● **Work order**
With the pictures left out, restate exactly the part below that opens with the line containing "- ###### ~~Change Flask to debug False~~" and closes with the line containing "# Simple Python Testing".

(Source records)
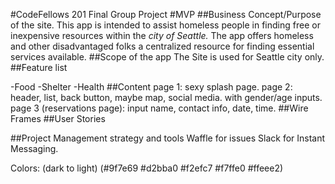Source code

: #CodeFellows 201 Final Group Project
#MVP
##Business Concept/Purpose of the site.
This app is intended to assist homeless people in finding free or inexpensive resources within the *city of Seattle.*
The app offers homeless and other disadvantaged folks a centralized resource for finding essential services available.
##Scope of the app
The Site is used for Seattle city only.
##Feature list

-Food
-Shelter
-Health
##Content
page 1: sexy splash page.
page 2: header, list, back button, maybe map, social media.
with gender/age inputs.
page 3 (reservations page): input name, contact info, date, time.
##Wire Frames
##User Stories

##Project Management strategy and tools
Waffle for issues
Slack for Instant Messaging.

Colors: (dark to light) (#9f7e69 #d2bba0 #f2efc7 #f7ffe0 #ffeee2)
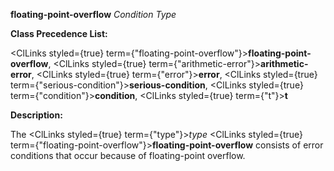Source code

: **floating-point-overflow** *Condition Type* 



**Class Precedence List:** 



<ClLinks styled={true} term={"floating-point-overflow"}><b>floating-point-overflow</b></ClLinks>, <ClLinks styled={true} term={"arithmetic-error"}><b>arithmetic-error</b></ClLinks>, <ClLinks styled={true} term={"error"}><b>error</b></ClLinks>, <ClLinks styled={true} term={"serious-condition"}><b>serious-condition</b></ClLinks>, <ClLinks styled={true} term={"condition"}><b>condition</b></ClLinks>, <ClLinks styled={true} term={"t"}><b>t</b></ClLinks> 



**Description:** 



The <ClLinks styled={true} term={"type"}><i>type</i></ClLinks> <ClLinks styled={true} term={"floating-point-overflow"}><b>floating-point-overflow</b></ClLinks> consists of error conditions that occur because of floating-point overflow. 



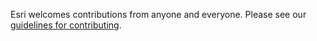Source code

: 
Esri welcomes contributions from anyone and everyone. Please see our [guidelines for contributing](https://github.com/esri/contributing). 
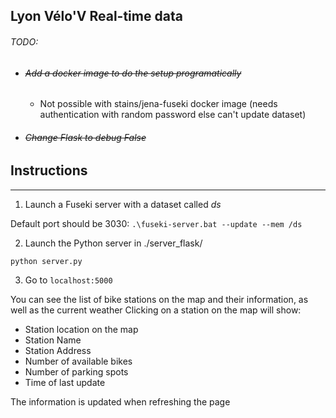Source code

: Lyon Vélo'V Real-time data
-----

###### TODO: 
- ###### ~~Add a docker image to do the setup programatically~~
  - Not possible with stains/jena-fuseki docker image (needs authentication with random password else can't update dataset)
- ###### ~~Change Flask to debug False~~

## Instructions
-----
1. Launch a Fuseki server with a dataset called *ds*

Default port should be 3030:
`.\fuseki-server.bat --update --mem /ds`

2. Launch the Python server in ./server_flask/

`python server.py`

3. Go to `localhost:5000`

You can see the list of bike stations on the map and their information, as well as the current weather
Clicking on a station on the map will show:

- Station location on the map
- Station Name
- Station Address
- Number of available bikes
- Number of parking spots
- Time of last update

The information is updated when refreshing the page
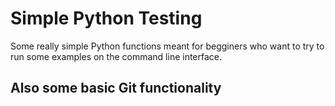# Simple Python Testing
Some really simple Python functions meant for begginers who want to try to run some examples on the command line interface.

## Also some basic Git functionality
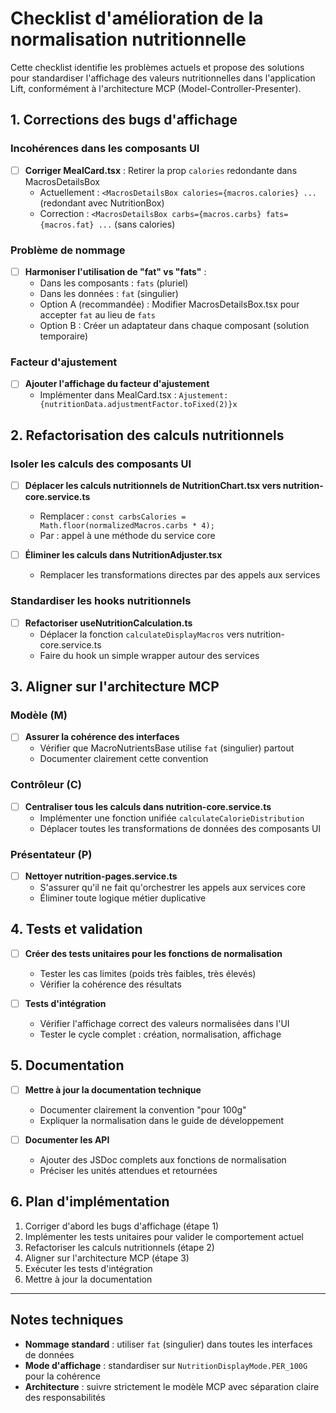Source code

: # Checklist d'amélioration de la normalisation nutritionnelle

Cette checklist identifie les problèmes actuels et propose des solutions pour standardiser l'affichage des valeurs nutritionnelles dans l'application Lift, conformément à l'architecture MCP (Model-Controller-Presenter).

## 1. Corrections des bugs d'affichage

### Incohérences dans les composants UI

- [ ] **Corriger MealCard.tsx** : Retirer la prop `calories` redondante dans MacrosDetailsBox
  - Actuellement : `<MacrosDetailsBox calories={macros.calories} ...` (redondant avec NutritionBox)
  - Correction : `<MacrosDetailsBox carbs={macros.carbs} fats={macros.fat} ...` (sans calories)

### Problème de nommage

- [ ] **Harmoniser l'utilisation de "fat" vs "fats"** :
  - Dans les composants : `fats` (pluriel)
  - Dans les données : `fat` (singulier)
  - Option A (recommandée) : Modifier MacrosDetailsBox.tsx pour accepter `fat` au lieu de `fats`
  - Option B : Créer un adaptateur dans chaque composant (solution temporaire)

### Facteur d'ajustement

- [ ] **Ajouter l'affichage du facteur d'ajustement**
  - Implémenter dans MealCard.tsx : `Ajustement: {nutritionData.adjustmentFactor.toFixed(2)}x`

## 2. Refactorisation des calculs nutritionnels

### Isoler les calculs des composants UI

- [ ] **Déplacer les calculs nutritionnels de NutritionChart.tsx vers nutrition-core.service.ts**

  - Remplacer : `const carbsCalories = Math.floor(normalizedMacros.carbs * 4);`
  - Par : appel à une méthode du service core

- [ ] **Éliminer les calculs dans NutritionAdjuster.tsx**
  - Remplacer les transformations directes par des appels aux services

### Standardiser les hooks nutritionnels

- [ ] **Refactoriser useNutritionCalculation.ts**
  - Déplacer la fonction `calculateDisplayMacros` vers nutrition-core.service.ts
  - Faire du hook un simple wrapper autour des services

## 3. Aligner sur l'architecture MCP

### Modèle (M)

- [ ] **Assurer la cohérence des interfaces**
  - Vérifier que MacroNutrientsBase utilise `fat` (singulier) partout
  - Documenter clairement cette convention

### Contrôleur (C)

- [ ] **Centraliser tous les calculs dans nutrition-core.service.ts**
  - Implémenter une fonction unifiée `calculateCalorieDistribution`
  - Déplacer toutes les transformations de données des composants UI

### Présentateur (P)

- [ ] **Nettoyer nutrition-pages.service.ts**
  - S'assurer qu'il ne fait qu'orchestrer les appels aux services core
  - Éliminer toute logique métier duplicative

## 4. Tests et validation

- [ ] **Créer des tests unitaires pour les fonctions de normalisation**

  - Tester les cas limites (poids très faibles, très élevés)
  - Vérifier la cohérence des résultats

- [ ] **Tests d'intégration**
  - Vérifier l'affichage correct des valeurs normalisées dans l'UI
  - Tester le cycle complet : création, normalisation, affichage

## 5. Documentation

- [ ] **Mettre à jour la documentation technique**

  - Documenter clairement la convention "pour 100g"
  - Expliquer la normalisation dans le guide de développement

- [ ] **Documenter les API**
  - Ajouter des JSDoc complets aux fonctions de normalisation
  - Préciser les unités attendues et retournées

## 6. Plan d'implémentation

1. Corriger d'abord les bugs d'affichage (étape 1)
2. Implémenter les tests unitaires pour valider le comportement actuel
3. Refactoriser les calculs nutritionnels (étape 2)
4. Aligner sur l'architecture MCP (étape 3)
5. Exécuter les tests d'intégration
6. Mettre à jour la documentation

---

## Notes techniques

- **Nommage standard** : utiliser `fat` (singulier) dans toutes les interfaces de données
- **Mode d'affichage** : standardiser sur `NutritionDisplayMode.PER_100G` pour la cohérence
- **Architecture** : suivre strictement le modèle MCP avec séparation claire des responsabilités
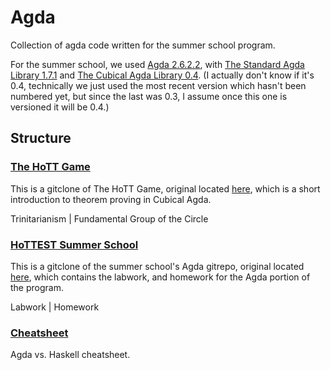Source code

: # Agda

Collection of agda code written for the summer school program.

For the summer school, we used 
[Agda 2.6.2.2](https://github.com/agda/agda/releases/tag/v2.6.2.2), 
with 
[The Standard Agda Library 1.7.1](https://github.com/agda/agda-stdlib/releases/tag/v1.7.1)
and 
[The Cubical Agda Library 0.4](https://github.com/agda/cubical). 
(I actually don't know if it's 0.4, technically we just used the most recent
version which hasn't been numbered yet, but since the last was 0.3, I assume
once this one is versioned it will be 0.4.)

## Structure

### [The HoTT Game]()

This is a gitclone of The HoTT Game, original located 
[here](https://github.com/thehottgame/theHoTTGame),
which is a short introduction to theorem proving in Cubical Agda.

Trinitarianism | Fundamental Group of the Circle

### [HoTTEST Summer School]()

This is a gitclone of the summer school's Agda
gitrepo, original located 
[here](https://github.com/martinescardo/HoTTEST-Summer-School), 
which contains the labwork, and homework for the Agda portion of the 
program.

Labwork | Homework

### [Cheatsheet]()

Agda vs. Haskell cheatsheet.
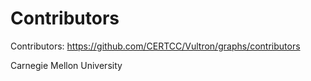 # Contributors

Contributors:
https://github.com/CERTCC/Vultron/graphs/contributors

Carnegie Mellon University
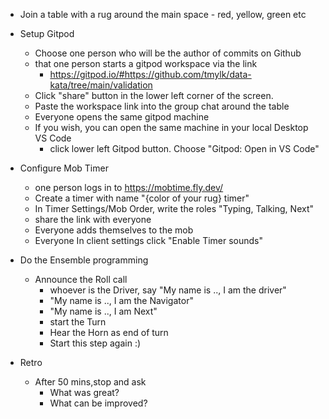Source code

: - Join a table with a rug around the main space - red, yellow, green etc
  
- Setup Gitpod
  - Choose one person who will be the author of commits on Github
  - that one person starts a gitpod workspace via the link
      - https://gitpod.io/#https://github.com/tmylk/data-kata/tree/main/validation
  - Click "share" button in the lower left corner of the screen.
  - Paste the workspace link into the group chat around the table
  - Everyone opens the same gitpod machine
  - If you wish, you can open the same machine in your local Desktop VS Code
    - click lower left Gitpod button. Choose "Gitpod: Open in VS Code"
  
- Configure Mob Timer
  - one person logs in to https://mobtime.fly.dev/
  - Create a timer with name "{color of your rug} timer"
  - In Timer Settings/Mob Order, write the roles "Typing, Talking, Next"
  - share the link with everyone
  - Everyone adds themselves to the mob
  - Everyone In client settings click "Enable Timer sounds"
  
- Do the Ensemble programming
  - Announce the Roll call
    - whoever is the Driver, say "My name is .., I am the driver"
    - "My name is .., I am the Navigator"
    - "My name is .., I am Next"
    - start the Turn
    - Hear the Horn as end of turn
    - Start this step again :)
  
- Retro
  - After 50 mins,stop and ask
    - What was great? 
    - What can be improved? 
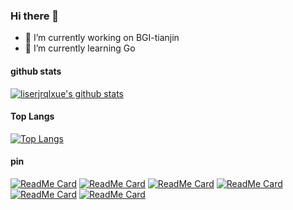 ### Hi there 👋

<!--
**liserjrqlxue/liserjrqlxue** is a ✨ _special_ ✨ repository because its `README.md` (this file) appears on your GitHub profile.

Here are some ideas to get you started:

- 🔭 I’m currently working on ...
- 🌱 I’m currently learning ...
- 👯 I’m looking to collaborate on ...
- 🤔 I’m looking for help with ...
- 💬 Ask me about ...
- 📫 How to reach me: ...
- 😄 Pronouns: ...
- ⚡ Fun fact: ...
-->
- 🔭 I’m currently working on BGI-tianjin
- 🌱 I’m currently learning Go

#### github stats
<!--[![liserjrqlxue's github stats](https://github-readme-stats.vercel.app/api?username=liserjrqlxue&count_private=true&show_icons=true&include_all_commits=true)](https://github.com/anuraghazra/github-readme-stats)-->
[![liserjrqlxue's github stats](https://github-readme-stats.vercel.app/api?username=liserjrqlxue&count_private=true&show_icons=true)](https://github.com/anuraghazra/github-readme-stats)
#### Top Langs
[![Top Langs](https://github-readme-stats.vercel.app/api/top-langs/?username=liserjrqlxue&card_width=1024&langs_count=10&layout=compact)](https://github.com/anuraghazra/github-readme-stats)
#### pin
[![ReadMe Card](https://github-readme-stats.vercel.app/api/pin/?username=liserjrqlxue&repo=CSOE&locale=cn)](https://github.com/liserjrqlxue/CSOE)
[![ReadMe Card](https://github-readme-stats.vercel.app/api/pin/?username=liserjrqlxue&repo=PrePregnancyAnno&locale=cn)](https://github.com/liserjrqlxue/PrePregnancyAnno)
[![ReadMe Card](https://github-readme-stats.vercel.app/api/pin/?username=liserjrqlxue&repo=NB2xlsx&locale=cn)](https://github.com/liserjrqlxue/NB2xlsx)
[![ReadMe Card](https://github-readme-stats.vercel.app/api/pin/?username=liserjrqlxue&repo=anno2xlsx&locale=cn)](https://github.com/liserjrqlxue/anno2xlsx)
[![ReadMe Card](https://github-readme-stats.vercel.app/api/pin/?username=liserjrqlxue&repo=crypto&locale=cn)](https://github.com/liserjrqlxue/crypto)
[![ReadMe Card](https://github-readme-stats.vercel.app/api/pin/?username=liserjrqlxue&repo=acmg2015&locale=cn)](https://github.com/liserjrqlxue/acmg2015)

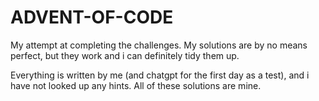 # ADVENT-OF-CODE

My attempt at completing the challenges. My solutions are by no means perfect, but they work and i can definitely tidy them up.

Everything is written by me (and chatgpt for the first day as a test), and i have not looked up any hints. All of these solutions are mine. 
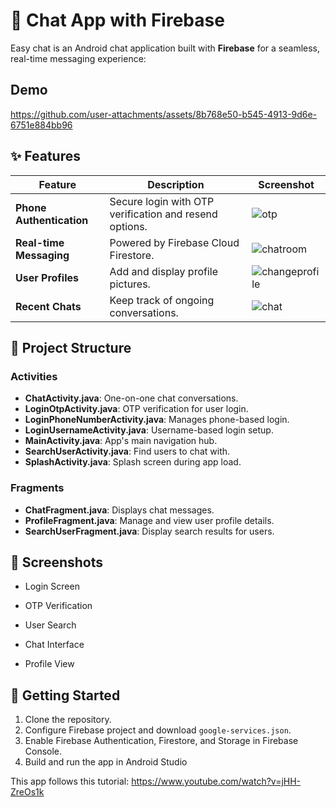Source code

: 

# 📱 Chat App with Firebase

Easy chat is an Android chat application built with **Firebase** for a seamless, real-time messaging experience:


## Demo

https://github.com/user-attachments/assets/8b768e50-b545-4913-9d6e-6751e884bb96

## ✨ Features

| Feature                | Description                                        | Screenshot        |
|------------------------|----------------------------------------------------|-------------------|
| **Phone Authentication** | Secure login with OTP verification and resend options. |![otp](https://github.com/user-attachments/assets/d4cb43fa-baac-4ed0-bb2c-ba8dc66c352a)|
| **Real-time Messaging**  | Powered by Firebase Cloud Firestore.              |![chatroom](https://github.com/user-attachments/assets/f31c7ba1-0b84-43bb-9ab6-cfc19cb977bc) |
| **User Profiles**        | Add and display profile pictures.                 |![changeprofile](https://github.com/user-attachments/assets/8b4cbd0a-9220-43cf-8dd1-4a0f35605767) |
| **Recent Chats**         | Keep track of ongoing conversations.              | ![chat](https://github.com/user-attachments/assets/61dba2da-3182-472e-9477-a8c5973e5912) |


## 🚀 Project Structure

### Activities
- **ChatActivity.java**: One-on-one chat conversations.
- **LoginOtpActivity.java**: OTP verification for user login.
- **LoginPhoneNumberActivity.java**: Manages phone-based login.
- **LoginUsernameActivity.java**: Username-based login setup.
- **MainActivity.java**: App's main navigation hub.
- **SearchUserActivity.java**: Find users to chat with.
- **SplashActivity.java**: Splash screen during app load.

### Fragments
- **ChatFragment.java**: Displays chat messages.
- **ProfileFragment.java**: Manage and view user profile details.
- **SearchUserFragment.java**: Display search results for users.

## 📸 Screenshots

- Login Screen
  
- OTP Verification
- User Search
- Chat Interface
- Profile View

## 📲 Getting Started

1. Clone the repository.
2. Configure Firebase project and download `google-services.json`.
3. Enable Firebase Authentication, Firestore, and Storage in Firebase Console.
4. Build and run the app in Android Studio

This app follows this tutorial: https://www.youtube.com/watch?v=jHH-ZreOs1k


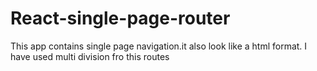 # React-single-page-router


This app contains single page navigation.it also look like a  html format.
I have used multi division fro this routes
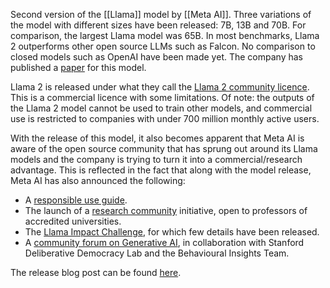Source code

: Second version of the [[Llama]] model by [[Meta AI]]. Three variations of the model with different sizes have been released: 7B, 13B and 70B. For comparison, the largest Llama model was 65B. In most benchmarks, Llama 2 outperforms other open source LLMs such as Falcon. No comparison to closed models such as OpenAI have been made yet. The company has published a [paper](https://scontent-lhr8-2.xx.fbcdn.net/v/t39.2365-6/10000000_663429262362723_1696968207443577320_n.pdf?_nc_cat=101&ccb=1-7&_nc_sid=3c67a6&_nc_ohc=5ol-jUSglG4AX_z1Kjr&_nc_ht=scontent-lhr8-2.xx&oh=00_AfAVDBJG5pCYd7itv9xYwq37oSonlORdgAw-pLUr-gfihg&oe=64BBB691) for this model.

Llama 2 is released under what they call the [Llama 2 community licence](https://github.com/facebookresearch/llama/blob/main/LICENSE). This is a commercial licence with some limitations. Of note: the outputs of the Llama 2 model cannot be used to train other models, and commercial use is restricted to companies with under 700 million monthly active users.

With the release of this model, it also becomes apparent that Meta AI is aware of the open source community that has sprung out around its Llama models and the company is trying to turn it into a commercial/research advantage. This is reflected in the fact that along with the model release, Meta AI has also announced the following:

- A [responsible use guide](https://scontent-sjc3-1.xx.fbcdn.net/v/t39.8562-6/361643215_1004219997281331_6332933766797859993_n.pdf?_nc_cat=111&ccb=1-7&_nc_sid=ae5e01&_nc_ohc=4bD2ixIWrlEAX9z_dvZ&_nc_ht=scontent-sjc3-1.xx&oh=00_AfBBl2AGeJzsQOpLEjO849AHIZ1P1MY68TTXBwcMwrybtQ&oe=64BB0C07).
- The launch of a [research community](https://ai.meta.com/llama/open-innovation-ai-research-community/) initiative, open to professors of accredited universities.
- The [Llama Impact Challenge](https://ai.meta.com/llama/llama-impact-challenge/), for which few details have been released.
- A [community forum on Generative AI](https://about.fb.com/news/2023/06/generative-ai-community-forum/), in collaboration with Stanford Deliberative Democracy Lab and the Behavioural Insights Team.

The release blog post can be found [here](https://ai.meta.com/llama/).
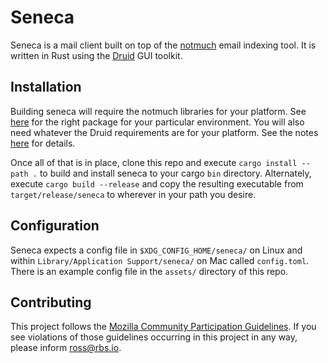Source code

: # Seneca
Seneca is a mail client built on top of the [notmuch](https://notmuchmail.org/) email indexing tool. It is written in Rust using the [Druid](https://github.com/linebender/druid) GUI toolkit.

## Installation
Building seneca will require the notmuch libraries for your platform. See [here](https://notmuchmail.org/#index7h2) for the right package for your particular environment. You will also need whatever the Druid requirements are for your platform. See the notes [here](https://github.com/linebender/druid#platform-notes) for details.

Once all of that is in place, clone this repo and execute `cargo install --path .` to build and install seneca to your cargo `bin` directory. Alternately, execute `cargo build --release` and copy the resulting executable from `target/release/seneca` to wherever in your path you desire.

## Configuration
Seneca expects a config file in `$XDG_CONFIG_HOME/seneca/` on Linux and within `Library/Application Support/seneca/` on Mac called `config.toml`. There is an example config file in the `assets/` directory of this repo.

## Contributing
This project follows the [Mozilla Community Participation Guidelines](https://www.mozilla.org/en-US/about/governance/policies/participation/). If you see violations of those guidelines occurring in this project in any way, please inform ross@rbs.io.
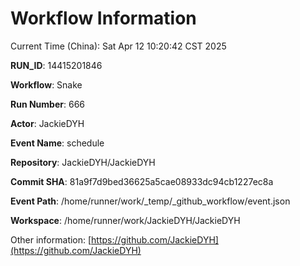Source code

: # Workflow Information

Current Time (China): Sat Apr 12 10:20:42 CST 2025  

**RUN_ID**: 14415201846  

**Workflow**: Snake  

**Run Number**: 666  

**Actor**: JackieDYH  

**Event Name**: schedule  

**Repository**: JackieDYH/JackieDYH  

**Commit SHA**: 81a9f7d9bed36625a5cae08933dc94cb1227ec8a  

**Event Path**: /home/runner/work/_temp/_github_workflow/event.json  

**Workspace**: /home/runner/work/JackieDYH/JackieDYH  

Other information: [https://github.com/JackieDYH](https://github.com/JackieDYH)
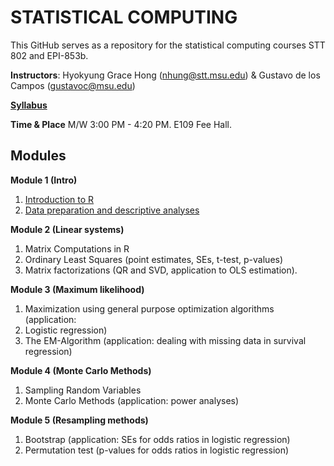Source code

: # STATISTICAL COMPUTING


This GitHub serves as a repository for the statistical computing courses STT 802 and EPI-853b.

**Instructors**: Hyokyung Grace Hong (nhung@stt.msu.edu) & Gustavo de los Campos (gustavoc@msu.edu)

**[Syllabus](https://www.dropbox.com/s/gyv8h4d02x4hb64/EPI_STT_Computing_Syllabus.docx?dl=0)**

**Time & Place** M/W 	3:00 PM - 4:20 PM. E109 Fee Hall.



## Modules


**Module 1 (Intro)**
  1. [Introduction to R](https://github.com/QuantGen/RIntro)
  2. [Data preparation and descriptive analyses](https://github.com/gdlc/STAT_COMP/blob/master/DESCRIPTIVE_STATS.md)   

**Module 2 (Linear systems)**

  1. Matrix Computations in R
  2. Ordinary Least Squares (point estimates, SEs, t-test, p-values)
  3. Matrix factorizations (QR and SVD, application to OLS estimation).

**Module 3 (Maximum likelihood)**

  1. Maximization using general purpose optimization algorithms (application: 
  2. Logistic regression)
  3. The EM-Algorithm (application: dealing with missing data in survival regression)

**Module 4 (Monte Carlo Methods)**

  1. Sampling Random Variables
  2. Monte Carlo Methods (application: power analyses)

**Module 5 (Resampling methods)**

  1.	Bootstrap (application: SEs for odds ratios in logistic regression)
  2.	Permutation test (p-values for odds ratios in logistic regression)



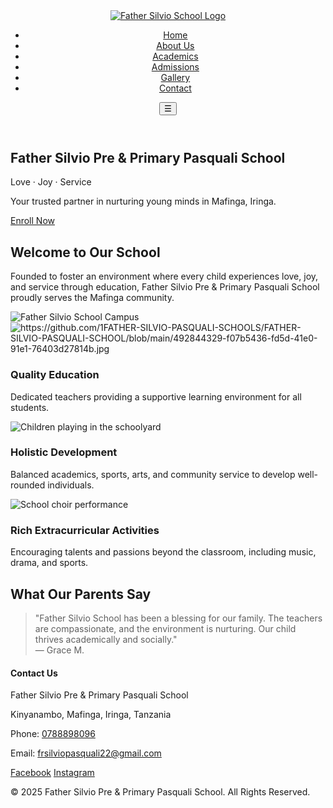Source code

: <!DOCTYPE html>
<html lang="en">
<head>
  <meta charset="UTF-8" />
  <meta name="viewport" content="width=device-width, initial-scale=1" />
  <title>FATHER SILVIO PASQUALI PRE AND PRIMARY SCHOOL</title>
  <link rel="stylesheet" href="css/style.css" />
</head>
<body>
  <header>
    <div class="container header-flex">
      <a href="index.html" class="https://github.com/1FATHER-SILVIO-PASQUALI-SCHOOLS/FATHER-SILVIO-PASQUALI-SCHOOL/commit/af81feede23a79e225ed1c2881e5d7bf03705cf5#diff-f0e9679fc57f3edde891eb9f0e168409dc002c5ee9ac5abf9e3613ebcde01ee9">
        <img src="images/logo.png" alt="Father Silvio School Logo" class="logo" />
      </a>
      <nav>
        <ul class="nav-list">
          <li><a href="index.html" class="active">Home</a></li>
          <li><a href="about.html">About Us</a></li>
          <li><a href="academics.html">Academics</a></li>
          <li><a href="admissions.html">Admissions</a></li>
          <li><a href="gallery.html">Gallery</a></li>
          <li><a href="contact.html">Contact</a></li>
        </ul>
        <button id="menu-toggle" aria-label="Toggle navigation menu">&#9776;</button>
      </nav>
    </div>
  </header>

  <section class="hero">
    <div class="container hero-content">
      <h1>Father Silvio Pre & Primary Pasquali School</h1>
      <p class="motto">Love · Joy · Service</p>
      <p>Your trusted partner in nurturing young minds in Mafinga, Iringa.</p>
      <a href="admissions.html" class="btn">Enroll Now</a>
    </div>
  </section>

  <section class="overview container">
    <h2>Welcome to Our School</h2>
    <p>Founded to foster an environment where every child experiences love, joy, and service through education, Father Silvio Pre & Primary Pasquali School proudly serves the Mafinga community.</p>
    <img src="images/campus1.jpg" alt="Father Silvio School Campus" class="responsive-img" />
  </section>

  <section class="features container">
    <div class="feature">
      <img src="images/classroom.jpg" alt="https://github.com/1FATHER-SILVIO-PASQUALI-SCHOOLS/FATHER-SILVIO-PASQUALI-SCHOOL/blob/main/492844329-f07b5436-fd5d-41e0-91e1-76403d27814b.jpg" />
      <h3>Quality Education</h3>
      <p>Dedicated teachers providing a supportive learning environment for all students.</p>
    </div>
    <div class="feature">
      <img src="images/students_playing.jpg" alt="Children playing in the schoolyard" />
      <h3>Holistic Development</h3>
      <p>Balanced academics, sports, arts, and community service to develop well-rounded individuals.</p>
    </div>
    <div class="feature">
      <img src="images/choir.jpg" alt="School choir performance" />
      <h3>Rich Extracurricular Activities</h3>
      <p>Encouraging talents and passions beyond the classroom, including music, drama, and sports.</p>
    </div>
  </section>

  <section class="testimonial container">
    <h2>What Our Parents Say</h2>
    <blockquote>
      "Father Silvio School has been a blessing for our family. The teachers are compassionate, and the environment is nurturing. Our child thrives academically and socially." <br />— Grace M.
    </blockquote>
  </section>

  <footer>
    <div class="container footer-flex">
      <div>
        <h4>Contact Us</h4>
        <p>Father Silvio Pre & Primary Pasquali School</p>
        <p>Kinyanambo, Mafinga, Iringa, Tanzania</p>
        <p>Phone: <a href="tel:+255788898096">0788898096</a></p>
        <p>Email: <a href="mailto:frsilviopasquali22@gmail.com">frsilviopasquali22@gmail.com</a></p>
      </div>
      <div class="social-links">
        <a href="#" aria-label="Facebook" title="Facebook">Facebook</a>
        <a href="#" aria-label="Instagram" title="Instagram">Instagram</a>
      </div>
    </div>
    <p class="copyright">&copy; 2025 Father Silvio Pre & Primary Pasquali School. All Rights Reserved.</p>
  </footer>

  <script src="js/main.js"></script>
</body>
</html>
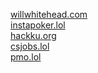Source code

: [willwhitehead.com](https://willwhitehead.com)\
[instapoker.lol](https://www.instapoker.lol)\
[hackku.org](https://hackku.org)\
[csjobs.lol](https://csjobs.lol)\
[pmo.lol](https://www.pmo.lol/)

● **Answer to the problem**
- ###### ~~Change Flask to debug False~~

## Instructions
-----
1. Launch a Fuseki server with a dataset called *ds*

Default port should be 3030:
`.\fuseki-server.bat --update --mem /ds`

2. Launch the Python server in ./server_flask/

`python server.py`

3. Go to `localhost:5000`

You can see the list of bike stations on the map and their information, as well as the current weather
Clicking on a station on the map will show:

- Station location on the map
- Station Name
- Station Address
- Number of available bikes
- Number of parking spots
- Time of last update

The information is updated when refreshing the page
# Simple Python Testing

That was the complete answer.